╭──
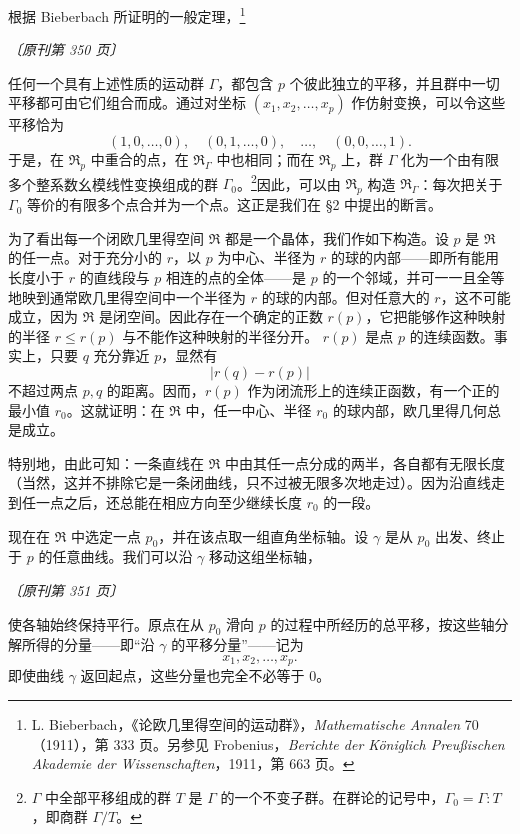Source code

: \documentclass[UTF8,11pt,a4paper,fontset=none]{ctexart}
\theoremstyle{weylthm}
\newcommand{\origpage}[1]{%
  \par\vspace{0.7em}\noindent\hfill{\small\itshape〔原刊第 #1 页〕}\par\vspace{0.25em}}
\begin{document}
根据 Bieberbach 所证明的一般定理，\footnote{L. Bieberbach，《论欧几里得空间的运动群》，\emph{Mathematische Annalen} 70（1911），第 333 页。另参见 Frobenius，\emph{Berichte der Königlich Preußischen Akademie der Wissenschaften}，1911，第 663 页。}

\origpage{350}

任何一个具有上述性质的运动群 \(\Gamma\)，都包含 \(p\) 个彼此独立的平移，并且群中一切平移都可由它们组合而成。通过对坐标
\((x_1,x_2,\ldots,x_p)\) 作仿射变换，可以令这些平移恰为
\[
  (1,0,\ldots,0),\quad(0,1,\ldots,0),\quad\ldots,\quad(0,0,\ldots,1).
\]
于是，在 \(\mathfrak R_p\) 中重合的点，在 \(\mathfrak R_\Gamma\) 中也相同；而在
\(\mathfrak R_p\) 上，群 \(\Gamma\) 化为一个由有限多个整系数幺模线性变换组成的群
\(\Gamma_0\)。\footnote{\(\Gamma\) 中全部平移组成的群 \(T\) 是 \(\Gamma\) 的一个不变子群。在群论的记号中，\(\Gamma_0=\Gamma:T\)，即商群 \(\Gamma/T\)。}因此，可以由 \(\mathfrak R_p\) 构造 \(\mathfrak R_\Gamma\)：每次把关于
\(\Gamma_0\) 等价的有限多个点合并为一个点。这正是我们在 §2 中提出的断言。

为了看出每一个闭欧几里得空间 \(\mathfrak R\) 都是一个晶体，我们作如下构造。设
\(p\) 是 \(\mathfrak R\) 的任一点。对于充分小的 \(r\)，以 \(p\) 为中心、半径为
\(r\) 的球的内部——即所有能用长度小于 \(r\) 的直线段与 \(p\) 相连的点的全体——是
\(p\) 的一个邻域，并可一一且全等地映到通常欧几里得空间中一个半径为
\(r\) 的球的内部。但对任意大的 \(r\)，这不可能成立，因为 \(\mathfrak R\) 是闭空间。因此存在一个确定的正数
\(r(p)\)，它把能够作这种映射的半径 \(r\leq r(p)\) 与不能作这种映射的半径分开。
\(r(p)\) 是点 \(p\) 的连续函数。事实上，只要 \(q\) 充分靠近 \(p\)，显然有
\[
  |r(q)-r(p)|
\]
不超过两点 \(p,q\) 的距离。因而，\(r(p)\) 作为闭流形上的连续正函数，有一个正的最小值
\(r_0\)。这就证明：在 \(\mathfrak R\) 中，任一中心、半径 \(r_0\) 的球内部，欧几里得几何总是成立。

特别地，由此可知：一条直线在 \(\mathfrak R\) 中由其任一点分成的两半，各自都有无限长度（当然，这并不排除它是一条闭曲线，只不过被无限多次地走过）。因为沿直线走到任一点之后，还总能在相应方向至少继续长度
\(r_0\) 的一段。

现在在 \(\mathfrak R\) 中选定一点 \(p_0\)，并在该点取一组直角坐标轴。设
\(\gamma\) 是从 \(p_0\) 出发、终止于 \(p\) 的任意曲线。我们可以沿 \(\gamma\) 移动这组坐标轴，

\origpage{351}

使各轴始终保持平行。原点在从 \(p_0\) 滑向 \(p\) 的过程中所经历的总平移，按这些轴分解所得的分量——即“沿
\(\gamma\) 的平移分量”——记为
\[
  x_1,x_2,\ldots,x_p.
\]
即使曲线 \(\gamma\) 返回起点，这些分量也完全不必等于 \(0\)。
\end{document}

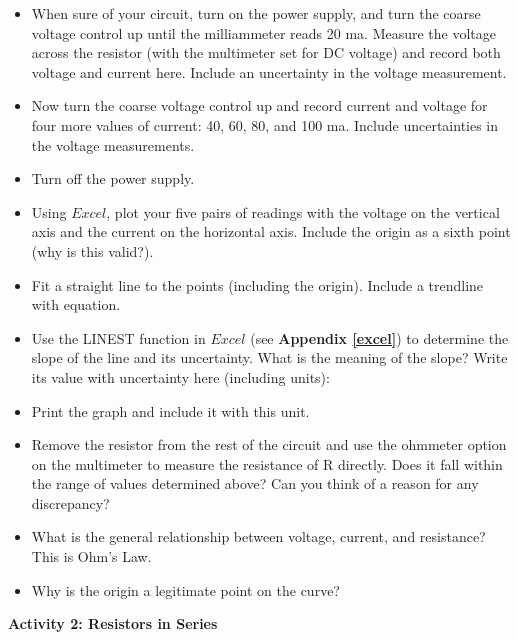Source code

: \begin{itemize}
\item When sure of your circuit, turn on the power supply, and turn the coarse 
voltage control up until the milliammeter reads 20 ma. Measure the voltage 
across the resistor (with the multimeter set for DC voltage) and record both voltage and current here. Include an uncertainty in the voltage measurement.
\vspace{10mm}


\item Now turn the coarse voltage control up and record current and voltage 
for four more values of current: 40, 60, 80, and 100 ma. Include uncertainties
 in the voltage measurements.
\vspace{30mm}

\item Turn off the power supply.

\item Using $Excel$, plot your five pairs of readings with the voltage on the 
vertical axis and the current on the horizontal axis. Include the origin as a 
sixth point (why is this valid?).
\vspace{6mm}
\item Fit a straight line to the points (including the origin).
Include a trendline with equation.
\item Use the LINEST function in $Excel$ (see \textbf{Appendix \ref{excel}}) to 
determine the slope of the line and its uncertainty.  What is the meaning 
of the slope? Write its value with uncertainty here (including units):
\vspace{20mm}

\item Print the graph and include it with this unit.

\item Remove the resistor from the rest of the circuit and use the ohmmeter
option on the multimeter to measure the resistance of R directly.
Does it fall within the range of values determined above? Can you think of 
a reason for any discrepancy?
\vspace{20mm}

\item What is the general relationship between voltage, current, and resistance?
This is Ohm's Law.\vspace{15mm}

\item Why is the origin a legitimate point on the curve?\vspace{15mm}

\end{itemize}
\textbf{Activity 2: Resistors in Series}

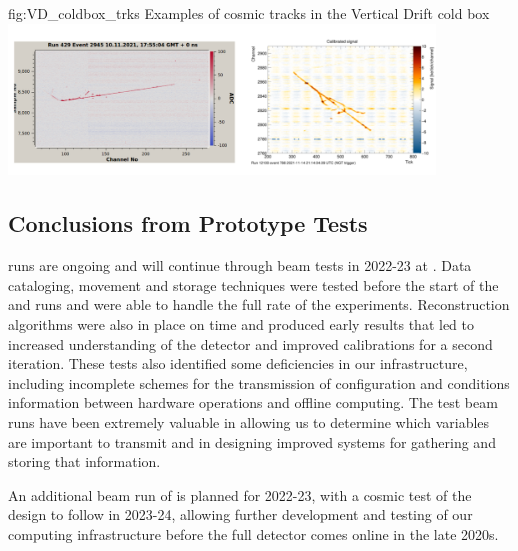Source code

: \documentclass[../main-v1.tex]{subfiles}
\begin{document}
\begin{dunefigure}
{fig:VD_coldbox_trks}
{Examples of cosmic tracks in the Vertical Drift cold box}
\includegraphics[width=0.85\textwidth]{graphics/IntroFigures/Fig_14_VD_coldbox.png}
\end{dunefigure}


\subsection{Conclusions from Prototype Tests }

runs are ongoing and will continue through beam tests in 2022-23 at .  Data cataloging, movement and storage techniques were tested before the start of the  and   runs and were able to handle the full rate of the experiments.   Reconstruction algorithms were also in place on time and %
produced early results that led to increased understanding of the detector and improved calibrations for a second iteration.  These tests also identified some deficiencies in our infrastructure, including incomplete schemes for the transmission of configuration and conditions information between hardware operations and  offline computing.  The test beam runs have been extremely valuable in allowing us to determine which variables are important to transmit and in designing improved systems for gathering and storing that information. 

An additional beam run of   is planned for 2022-23, with a cosmic test of the  design to follow in 2023-24, allowing further development and testing of our computing infrastructure before the full detector comes online in the late 2020s. 

\end{document}
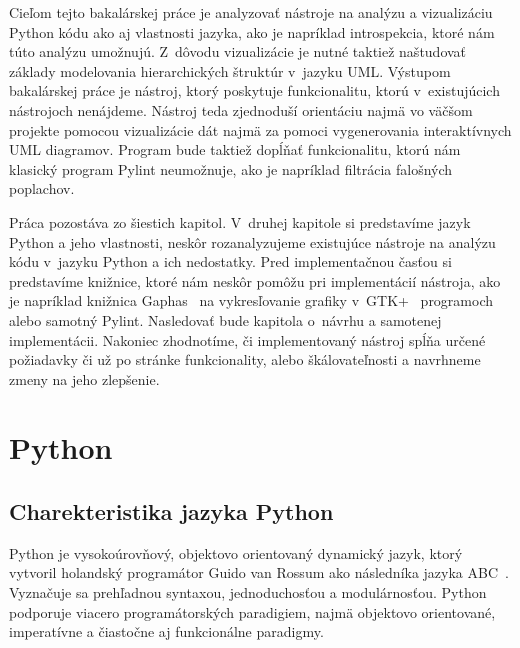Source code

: \documentclass[11pt,oneside,final]{fithesis2}
\begin{document}
	Cieľom tejto bakalárskej práce je analyzovať nástroje na analýzu a vizualizáciu Python kódu ako aj vlastnosti jazyka, ako je napríklad introspekcia, ktoré nám túto analýzu umožnujú. Z~dôvodu vizualizácie je nutné taktiež naštudovať základy modelovania hierarchických štruktúr v~jazyku UML. Výstupom bakalárskej práce je nástroj, ktorý poskytuje funkcionalitu, ktorú v~existujúcich nástrojoch nenájdeme. Nástroj teda zjednoduší orientáciu najmä vo väčšom projekte pomocou vizualizácie dát najmä za pomoci vygenerovania interaktívnych UML diagramov. Program bude taktiež dopĺňať funkcionalitu, ktorú nám klasický program Pylint neumožnuje, ako je napríklad filtrácia falošných poplachov. 

	Práca pozostáva zo šiestich kapitol. V~druhej kapitole si predstavíme jazyk Python a jeho vlastnosti, neskôr rozanalyzujeme existujúce nástroje na analýzu kódu v~jazyku Python a ich nedostatky. Pred implementačnou časťou si predstavíme knižnice, ktoré nám neskôr pomôžu pri implementácií nástroja, ako je napríklad knižnica Gaphas~\cite{gaphas} na vykresľovanie grafiky v~GTK+~\cite{gtkplus} programoch alebo samotný Pylint. Nasledovať bude kapitola o~návrhu a samotenej implementácii. Nakoniec zhodnotíme, či implementovaný nástroj spĺňa určené požiadavky či už po stránke funkcionality, alebo škálovateľnosti a navrhneme zmeny na jeho zlepšenie.
 


%
%
%

\chapter{Python}

	\section{Charekteristika jazyka Python}
	Python je vysokoúrovňový, objektovo orientovaný dynamický jazyk, ktorý vytvoril holandský programátor Guido van Rossum ako následníka jazyka ABC~\cite{abc}.
Vyznačuje sa prehľadnou syntaxou, jednoduchosťou a modulárnosťou. Python podporuje viacero programátorských paradigiem, najmä objektovo orientované, imperatívne a čiastočne aj funkcionálne paradigmy.
\end{document}
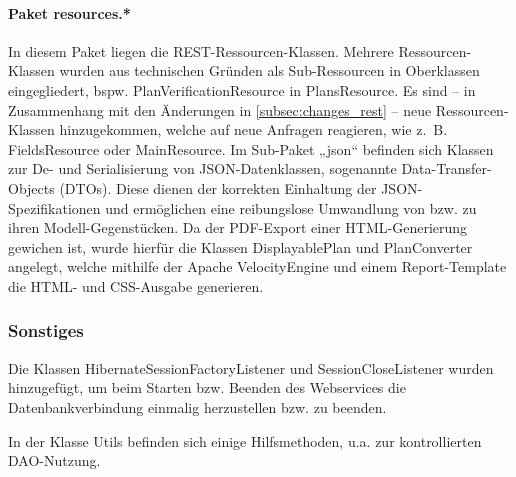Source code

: \paragraph{Paket resources.*} In diesem Paket liegen die REST-Ressourcen-Klassen. Mehrere Ressourcen-Klassen wurden aus technischen Gründen als Sub-Ressourcen in Oberklassen eingegliedert, bspw. PlanVerificationResource in PlansResource. Es sind -- in Zusammenhang mit den Änderungen in \ref{subsec:changes_rest} -- neue Ressourcen-Klassen hinzugekommen, welche auf neue Anfragen reagieren, wie z.~B. FieldsResource oder MainResource. \newline
Im Sub-Paket „json“ befinden sich Klassen zur De- und Serialisierung von JSON-Datenklassen, sogenannte Data-Transfer-Objects (DTOs). Diese dienen der korrekten Einhaltung der JSON-Spezifikationen und ermöglichen eine reibungslose Umwandlung von bzw. zu ihren Modell-Gegenstücken. \newline
Da der PDF-Export einer HTML-Generierung gewichen ist, wurde hierfür die Klassen DisplayablePlan und PlanConverter angelegt, welche mithilfe der Apache VelocityEngine und einem Report-Template die HTML- und CSS-Ausgabe generieren.



\subsubsection{Sonstiges}

Die Klassen HibernateSessionFactoryListener und SessionCloseListener wurden hinzugefügt, um beim Starten bzw. Beenden des Webservices die Datenbankverbindung einmalig herzustellen bzw. zu beenden.

In der Klasse Utils befinden sich einige Hilfsmethoden, u.a. zur kontrollierten DAO-Nutzung.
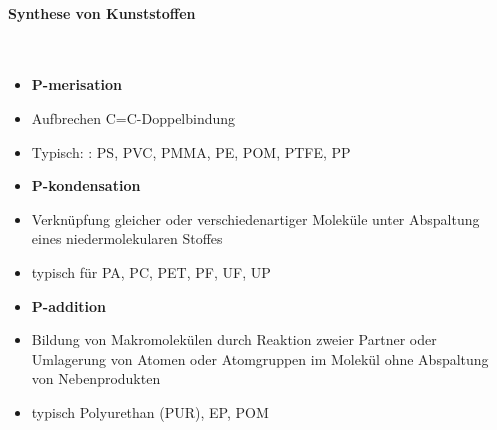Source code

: \documentclass[12pt,twocolumn]{article}
\begin{document}
    \paragraph{Synthese von Kunststoffen}\mbox{}\\
    \begin{minipage}[t]{0.32\columnwidth}
        \begin{itemize}[label={}, leftmargin=*, itemsep=0.01em]
            \item \textbf{P-merisation}
            \item Aufbrechen C=C-Doppelbindung 
            \item Typisch: : PS, PVC, PMMA, PE, POM, PTFE, PP
        \end{itemize}
    \end{minipage}\hfill
    \begin{minipage}[t]{0.32\columnwidth}
        \begin{itemize}[label={}, leftmargin=*,  itemsep=0.01em]
            \item \textbf{P-kondensation}
            \item Verknüpfung gleicher oder verschiedenartiger Moleküle unter
            Abspaltung eines niedermolekularen Stoffes
            \item typisch für PA, PC, PET, PF, UF, UP
        \end{itemize} 
    \end{minipage}\hfill
    \begin{minipage}[t]{0.32\columnwidth}
        \begin{itemize}[label={}, leftmargin=*, itemsep=0.01em]
            \item \textbf{P-addition}
            \item Bildung von Makromolekülen durch Reaktion zweier Partner oder
            Umlagerung von Atomen oder Atomgruppen im Molekül ohne Abspaltung
            von Nebenprodukten
            \item typisch Polyurethan (PUR), EP, POM
        \end{itemize}
    \end{minipage}\hfill
\end{document}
╰──
When copying from the data above, print only the lines from the line containing "x_1,x_2,\ldots,x_p." to the line containing "of cosmic tracks", exactly, and leave the pictures out.

**PROBLEM SOLUTION:**
  x_1,x_2,\ldots,x_p.
\]
即使曲线 \(\gamma\) 返回起点，这些分量也完全不必等于 \(0\)。
\end{document}

Source code

: \begin{itemize}
\item When sure of your circuit, turn on the power supply, and turn the coarse 
voltage control up until the milliammeter reads 20 ma. Measure the voltage 
across the resistor (with the multimeter set for DC voltage) and record both voltage and current here. Include an uncertainty in the voltage measurement.
\vspace{10mm}


\item Now turn the coarse voltage control up and record current and voltage 
for four more values of current: 40, 60, 80, and 100 ma. Include uncertainties
 in the voltage measurements.
\vspace{30mm}

\item Turn off the power supply.

\item Using $Excel$, plot your five pairs of readings with the voltage on the 
vertical axis and the current on the horizontal axis. Include the origin as a 
sixth point (why is this valid?).
\vspace{6mm}
\item Fit a straight line to the points (including the origin).
Include a trendline with equation.
\item Use the LINEST function in $Excel$ (see \textbf{Appendix \ref{excel}}) to 
determine the slope of the line and its uncertainty.  What is the meaning 
of the slope? Write its value with uncertainty here (including units):
\vspace{20mm}

\item Print the graph and include it with this unit.

\item Remove the resistor from the rest of the circuit and use the ohmmeter
option on the multimeter to measure the resistance of R directly.
Does it fall within the range of values determined above? Can you think of 
a reason for any discrepancy?
\vspace{20mm}

\item What is the general relationship between voltage, current, and resistance?
This is Ohm's Law.\vspace{15mm}

\item Why is the origin a legitimate point on the curve?\vspace{15mm}

\end{itemize}
\textbf{Activity 2: Resistors in Series}

Source code

: \documentclass[../main-v1.tex]{subfiles}
\begin{document}
\begin{dunefigure}
{fig:VD_coldbox_trks}
{Examples of cosmic tracks in the Vertical Drift cold box}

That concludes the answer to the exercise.